— What you need to do —
Would you repeat the entries below exactly and omit the pictures?

Start of Exercise inputs

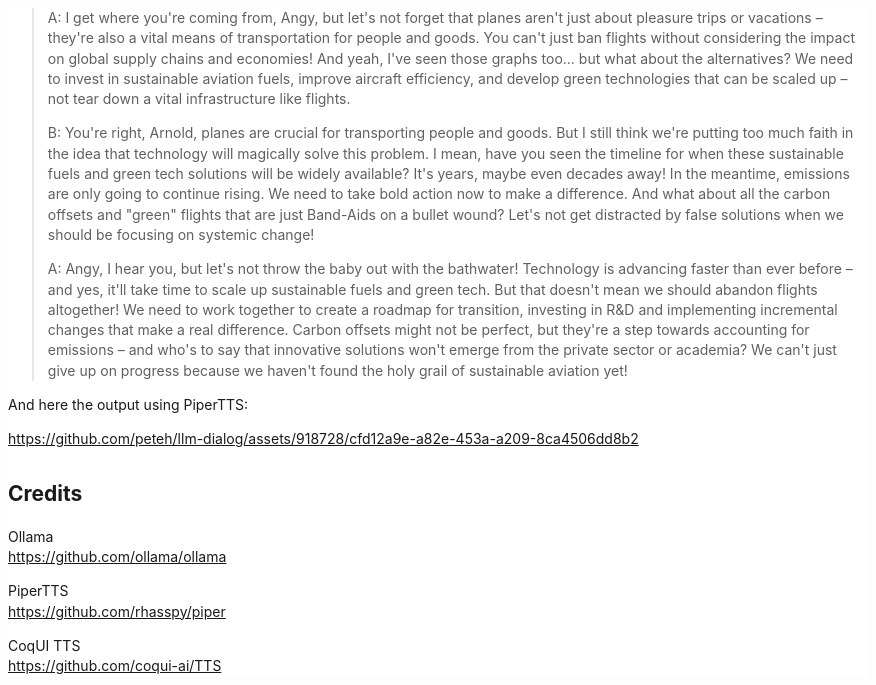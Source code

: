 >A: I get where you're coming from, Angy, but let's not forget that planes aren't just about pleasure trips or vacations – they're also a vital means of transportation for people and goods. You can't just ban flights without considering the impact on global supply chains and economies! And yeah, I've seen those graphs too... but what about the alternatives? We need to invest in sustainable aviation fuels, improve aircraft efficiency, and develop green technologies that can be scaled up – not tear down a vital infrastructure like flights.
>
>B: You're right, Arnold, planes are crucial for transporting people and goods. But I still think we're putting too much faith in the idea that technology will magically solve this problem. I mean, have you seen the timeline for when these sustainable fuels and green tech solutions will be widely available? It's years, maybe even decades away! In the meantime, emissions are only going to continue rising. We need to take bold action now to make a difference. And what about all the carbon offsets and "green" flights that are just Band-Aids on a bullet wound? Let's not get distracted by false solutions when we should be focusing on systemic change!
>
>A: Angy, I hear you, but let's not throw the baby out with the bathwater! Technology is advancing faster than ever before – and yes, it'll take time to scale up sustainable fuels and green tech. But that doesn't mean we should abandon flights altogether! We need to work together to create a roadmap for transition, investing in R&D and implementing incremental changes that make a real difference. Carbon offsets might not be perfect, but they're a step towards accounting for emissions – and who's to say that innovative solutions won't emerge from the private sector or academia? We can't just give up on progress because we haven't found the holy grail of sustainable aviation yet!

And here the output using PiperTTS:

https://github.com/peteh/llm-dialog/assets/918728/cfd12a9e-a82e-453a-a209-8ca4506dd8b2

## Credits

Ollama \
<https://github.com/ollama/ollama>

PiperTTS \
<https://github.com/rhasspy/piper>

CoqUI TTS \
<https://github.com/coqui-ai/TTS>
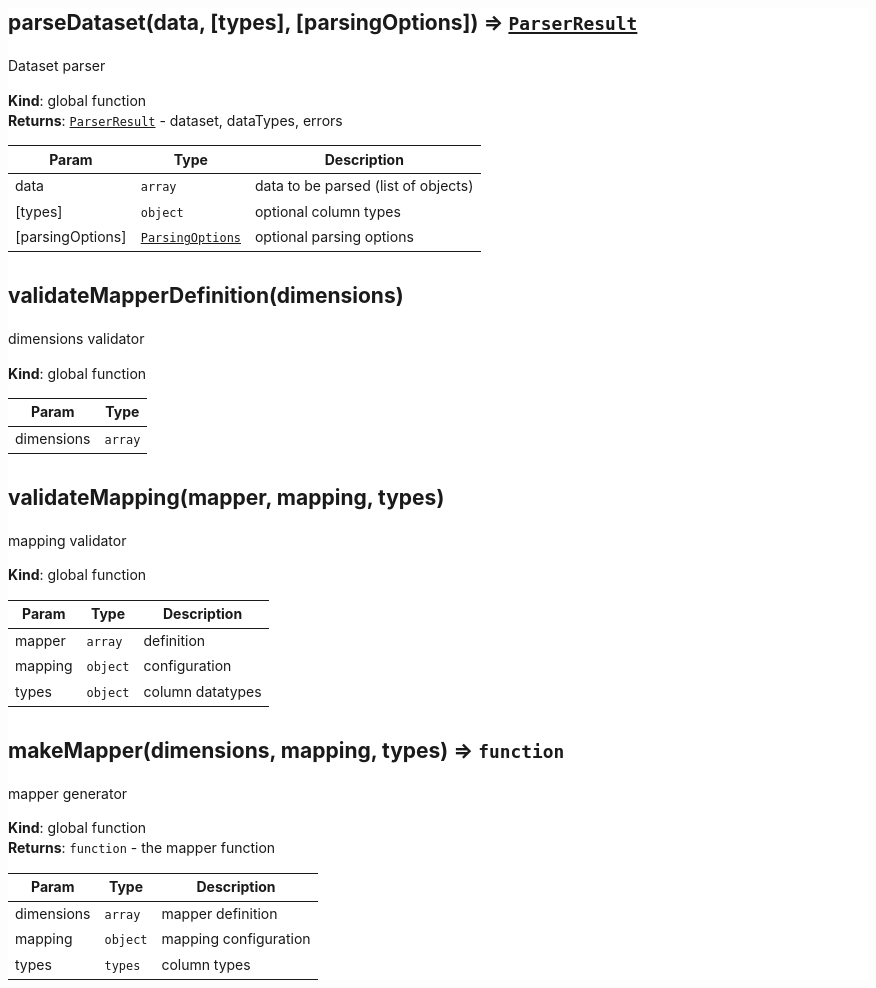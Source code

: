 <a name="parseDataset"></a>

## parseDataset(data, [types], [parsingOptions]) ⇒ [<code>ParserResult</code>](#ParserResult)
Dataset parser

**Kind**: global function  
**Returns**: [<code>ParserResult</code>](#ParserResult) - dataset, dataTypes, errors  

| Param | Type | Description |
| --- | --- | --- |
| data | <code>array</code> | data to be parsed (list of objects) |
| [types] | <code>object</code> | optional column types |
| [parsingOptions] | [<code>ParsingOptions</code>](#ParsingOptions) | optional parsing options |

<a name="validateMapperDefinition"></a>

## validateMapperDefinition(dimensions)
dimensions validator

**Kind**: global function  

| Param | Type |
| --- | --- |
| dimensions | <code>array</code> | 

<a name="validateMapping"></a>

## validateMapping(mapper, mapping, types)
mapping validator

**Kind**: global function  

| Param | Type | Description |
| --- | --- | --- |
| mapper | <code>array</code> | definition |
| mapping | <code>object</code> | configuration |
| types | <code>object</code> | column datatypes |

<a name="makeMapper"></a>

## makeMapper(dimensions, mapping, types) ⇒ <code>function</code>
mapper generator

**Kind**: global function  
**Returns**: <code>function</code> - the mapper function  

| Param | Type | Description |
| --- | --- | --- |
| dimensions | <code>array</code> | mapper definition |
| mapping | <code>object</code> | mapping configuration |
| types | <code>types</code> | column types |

End of Exercise inputs

— Written solution —
Source code

: >A: I get where you're coming from, Angy, but let's not forget that planes aren't just about pleasure trips or vacations – they're also a vital means of transportation for people and goods. You can't just ban flights without considering the impact on global supply chains and economies! And yeah, I've seen those graphs too... but what about the alternatives? We need to invest in sustainable aviation fuels, improve aircraft efficiency, and develop green technologies that can be scaled up – not tear down a vital infrastructure like flights.
>
>B: You're right, Arnold, planes are crucial for transporting people and goods. But I still think we're putting too much faith in the idea that technology will magically solve this problem. I mean, have you seen the timeline for when these sustainable fuels and green tech solutions will be widely available? It's years, maybe even decades away! In the meantime, emissions are only going to continue rising. We need to take bold action now to make a difference. And what about all the carbon offsets and "green" flights that are just Band-Aids on a bullet wound? Let's not get distracted by false solutions when we should be focusing on systemic change!
>
>A: Angy, I hear you, but let's not throw the baby out with the bathwater! Technology is advancing faster than ever before – and yes, it'll take time to scale up sustainable fuels and green tech. But that doesn't mean we should abandon flights altogether! We need to work together to create a roadmap for transition, investing in R&D and implementing incremental changes that make a real difference. Carbon offsets might not be perfect, but they're a step towards accounting for emissions – and who's to say that innovative solutions won't emerge from the private sector or academia? We can't just give up on progress because we haven't found the holy grail of sustainable aviation yet!

And here the output using PiperTTS:

https://github.com/peteh/llm-dialog/assets/918728/cfd12a9e-a82e-453a-a209-8ca4506dd8b2

## Credits

Ollama \
<https://github.com/ollama/ollama>

PiperTTS \
<https://github.com/rhasspy/piper>

CoqUI TTS \
<https://github.com/coqui-ai/TTS>
Source code

: <a name="parseDataset"></a>

## parseDataset(data, [types], [parsingOptions]) ⇒ [<code>ParserResult</code>](#ParserResult)
Dataset parser

**Kind**: global function  
**Returns**: [<code>ParserResult</code>](#ParserResult) - dataset, dataTypes, errors  

| Param | Type | Description |
| --- | --- | --- |
| data | <code>array</code> | data to be parsed (list of objects) |
| [types] | <code>object</code> | optional column types |
| [parsingOptions] | [<code>ParsingOptions</code>](#ParsingOptions) | optional parsing options |

<a name="validateMapperDefinition"></a>

## validateMapperDefinition(dimensions)
dimensions validator

**Kind**: global function  

| Param | Type |
| --- | --- |
| dimensions | <code>array</code> | 

<a name="validateMapping"></a>

## validateMapping(mapper, mapping, types)
mapping validator

**Kind**: global function  

| Param | Type | Description |
| --- | --- | --- |
| mapper | <code>array</code> | definition |
| mapping | <code>object</code> | configuration |
| types | <code>object</code> | column datatypes |

<a name="makeMapper"></a>

## makeMapper(dimensions, mapping, types) ⇒ <code>function</code>
mapper generator

**Kind**: global function  
**Returns**: <code>function</code> - the mapper function  

| Param | Type | Description |
| --- | --- | --- |
| dimensions | <code>array</code> | mapper definition |
| mapping | <code>object</code> | mapping configuration |
| types | <code>types</code> | column types |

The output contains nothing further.